● **What you will do**
Below are records to print word for word; include none of their pictures.

========

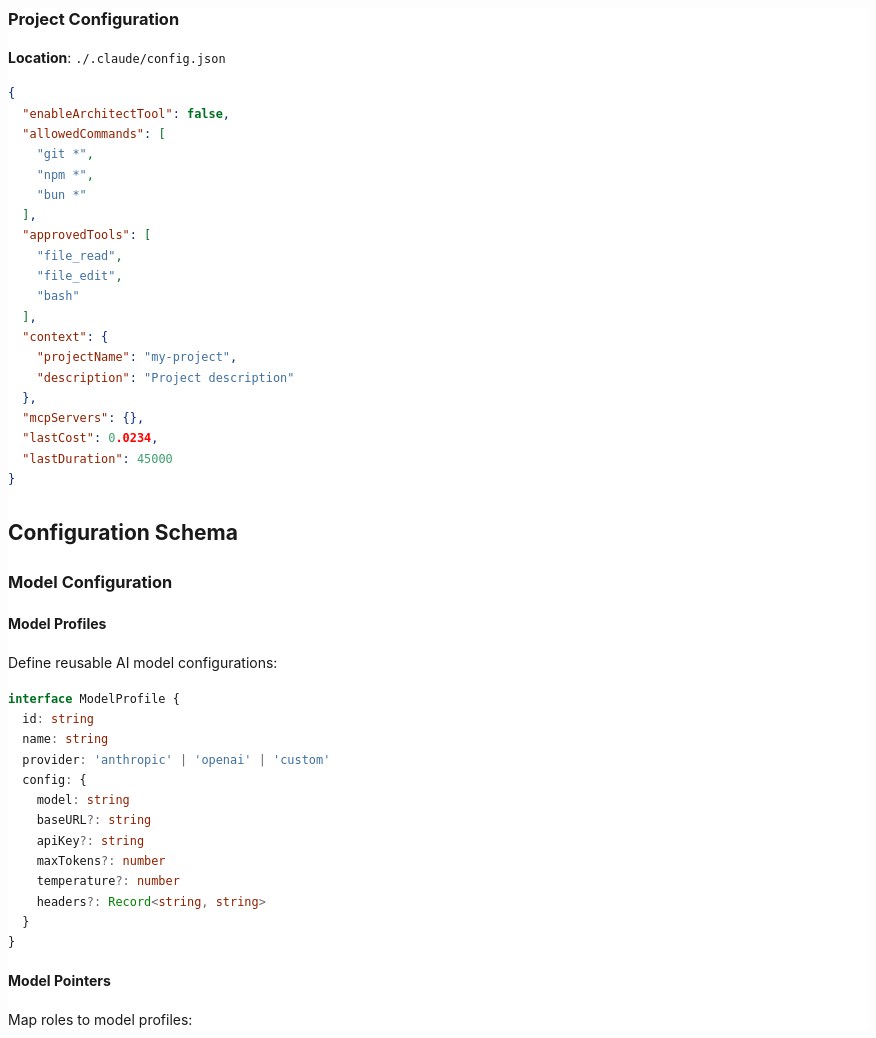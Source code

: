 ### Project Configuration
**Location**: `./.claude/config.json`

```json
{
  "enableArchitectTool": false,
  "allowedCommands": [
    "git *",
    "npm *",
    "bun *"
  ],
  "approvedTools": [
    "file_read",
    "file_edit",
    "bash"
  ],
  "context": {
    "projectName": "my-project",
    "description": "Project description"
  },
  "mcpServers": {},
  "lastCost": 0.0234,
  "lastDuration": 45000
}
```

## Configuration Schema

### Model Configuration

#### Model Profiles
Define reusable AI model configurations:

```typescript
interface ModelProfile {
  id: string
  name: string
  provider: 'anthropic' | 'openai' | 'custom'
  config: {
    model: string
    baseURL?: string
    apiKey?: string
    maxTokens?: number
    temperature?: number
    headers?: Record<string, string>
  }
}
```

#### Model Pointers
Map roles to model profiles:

========

● **Response to this exercise**
Source code

: ### Project Configuration
**Location**: `./.claude/config.json`

```json
{
  "enableArchitectTool": false,
  "allowedCommands": [
    "git *",
    "npm *",
    "bun *"
  ],
  "approvedTools": [
    "file_read",
    "file_edit",
    "bash"
  ],
  "context": {
    "projectName": "my-project",
    "description": "Project description"
  },
  "mcpServers": {},
  "lastCost": 0.0234,
  "lastDuration": 45000
}
```

## Configuration Schema

### Model Configuration

#### Model Profiles
Define reusable AI model configurations:

```typescript
interface ModelProfile {
  id: string
  name: string
  provider: 'anthropic' | 'openai' | 'custom'
  config: {
    model: string
    baseURL?: string
    apiKey?: string
    maxTokens?: number
    temperature?: number
    headers?: Record<string, string>
  }
}
```

#### Model Pointers
Map roles to model profiles:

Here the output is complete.